**WHAT IS BEING ASKED**
List all lines of the data that include the string "documentclass".

Stored dataset items:
# # #

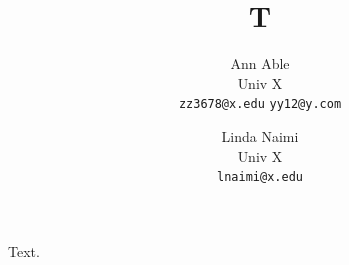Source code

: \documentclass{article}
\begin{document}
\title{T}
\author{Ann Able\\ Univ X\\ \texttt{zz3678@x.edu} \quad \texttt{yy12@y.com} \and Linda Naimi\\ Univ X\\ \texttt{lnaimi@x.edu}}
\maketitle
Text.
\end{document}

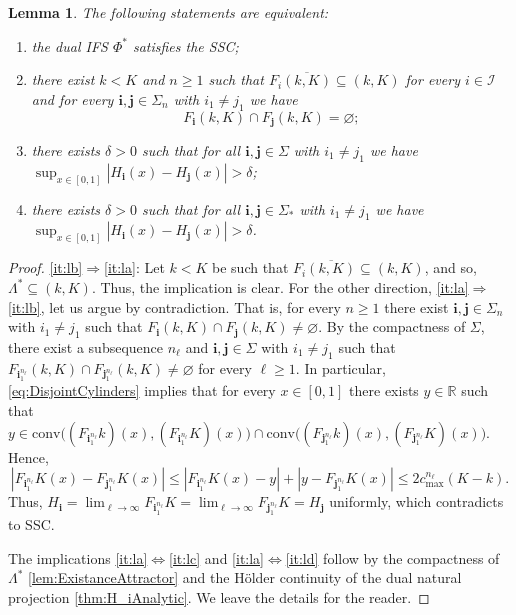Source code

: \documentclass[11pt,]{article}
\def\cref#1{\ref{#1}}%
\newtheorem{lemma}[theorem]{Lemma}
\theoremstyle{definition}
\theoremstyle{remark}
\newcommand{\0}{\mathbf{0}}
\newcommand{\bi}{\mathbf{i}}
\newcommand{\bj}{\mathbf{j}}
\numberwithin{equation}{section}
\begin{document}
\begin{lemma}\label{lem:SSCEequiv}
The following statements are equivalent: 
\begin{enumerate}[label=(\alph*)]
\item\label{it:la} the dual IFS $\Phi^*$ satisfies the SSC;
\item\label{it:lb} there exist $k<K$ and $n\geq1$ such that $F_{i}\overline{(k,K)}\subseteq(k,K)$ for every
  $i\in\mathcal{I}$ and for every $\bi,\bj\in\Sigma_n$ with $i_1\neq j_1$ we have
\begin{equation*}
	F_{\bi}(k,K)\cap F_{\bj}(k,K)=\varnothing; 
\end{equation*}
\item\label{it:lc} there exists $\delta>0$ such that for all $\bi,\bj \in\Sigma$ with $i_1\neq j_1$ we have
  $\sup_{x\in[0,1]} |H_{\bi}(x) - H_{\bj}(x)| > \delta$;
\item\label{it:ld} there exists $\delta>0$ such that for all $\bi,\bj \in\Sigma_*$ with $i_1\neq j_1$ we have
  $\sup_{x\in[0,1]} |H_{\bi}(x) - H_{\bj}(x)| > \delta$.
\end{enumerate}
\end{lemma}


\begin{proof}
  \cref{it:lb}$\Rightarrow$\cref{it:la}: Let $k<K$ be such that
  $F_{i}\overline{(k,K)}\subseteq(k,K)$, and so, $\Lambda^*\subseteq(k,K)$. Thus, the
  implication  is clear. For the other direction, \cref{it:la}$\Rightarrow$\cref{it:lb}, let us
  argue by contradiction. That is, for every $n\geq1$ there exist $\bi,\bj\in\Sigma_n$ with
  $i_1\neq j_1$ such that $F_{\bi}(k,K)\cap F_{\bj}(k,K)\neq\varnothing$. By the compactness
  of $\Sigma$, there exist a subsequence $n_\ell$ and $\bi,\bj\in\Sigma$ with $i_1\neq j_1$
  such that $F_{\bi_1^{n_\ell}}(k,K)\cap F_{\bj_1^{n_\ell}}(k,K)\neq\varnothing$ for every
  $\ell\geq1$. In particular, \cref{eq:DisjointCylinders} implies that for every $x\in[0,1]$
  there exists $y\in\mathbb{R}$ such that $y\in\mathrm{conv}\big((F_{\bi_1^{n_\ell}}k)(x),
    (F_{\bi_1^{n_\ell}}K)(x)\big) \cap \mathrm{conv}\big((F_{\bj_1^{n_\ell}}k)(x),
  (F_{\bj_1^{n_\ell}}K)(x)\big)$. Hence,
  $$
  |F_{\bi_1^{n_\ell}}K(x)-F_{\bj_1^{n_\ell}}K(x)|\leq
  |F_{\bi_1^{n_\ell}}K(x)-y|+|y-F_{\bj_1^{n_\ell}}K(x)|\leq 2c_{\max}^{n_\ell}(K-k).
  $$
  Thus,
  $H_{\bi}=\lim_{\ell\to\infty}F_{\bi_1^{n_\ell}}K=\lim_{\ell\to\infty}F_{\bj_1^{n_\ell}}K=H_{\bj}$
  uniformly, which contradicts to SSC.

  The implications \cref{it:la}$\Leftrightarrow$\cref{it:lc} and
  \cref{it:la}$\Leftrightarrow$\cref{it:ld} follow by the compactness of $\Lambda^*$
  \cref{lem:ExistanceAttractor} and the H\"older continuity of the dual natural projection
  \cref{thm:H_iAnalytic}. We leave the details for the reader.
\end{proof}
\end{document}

# # #

**YOUR SOLUTION**
: \documentclass{article}
: \documentclass[11pt,]{article}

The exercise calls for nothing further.